The majors were the first to drill in the Gulf of Mexico, and they established fields and produced a lot of oil and gas, Neal said. But as the 2000s ticked by, those large, publicly traded players were abandoning the shelf for the promise of deepwater.
“The size of the prize – how big the fields that were typically being found in shallow water – were much smaller and did not have any impact on (majors) needs. When they began to decrease their activity, the independents, the smaller public companies or the private companies began to move into the shelf,” Neal said. “We thought that same would occur in the deepwater. Potentially the majors took the initial risk, made the initial discoveries, proved the deepwater was viable as an oil province and put in a lot of the initial infrastructure. We felt there could be a niche to repeat our model on the shelf.”

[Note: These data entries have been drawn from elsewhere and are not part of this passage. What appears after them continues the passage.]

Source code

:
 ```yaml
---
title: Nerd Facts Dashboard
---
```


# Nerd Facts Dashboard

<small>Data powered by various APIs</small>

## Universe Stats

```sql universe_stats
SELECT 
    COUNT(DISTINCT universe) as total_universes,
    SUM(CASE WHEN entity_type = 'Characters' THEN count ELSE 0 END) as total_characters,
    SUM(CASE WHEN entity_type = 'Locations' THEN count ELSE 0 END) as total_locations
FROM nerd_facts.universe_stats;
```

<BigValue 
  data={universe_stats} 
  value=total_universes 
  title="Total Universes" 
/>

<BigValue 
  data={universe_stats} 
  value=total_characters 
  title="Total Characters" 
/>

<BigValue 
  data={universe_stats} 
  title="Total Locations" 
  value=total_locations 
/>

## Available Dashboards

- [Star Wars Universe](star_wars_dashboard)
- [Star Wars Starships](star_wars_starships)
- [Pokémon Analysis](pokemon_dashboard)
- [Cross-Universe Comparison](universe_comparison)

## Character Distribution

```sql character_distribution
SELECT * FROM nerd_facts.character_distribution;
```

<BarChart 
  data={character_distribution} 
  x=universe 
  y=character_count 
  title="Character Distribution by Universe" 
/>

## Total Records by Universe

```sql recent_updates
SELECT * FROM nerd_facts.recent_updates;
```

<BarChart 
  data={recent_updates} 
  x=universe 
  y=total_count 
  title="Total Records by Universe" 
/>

Deepwater has transitioned through the downturn, Neal said, but the economics didn’t get as bad there as they did on the shelf.
“I don’t know if the shelf will ever recover,” he said. “The ‘size of the prize’ – it’s generally smaller and it’s generally gas, so that makes the economics much more difficult. Also, as the shelf has been producing out, the fields, the platforms have to be removed and the pipelines have to be abandoned. The infrastructure that you had in place to be able to tie into with your production is being removed.”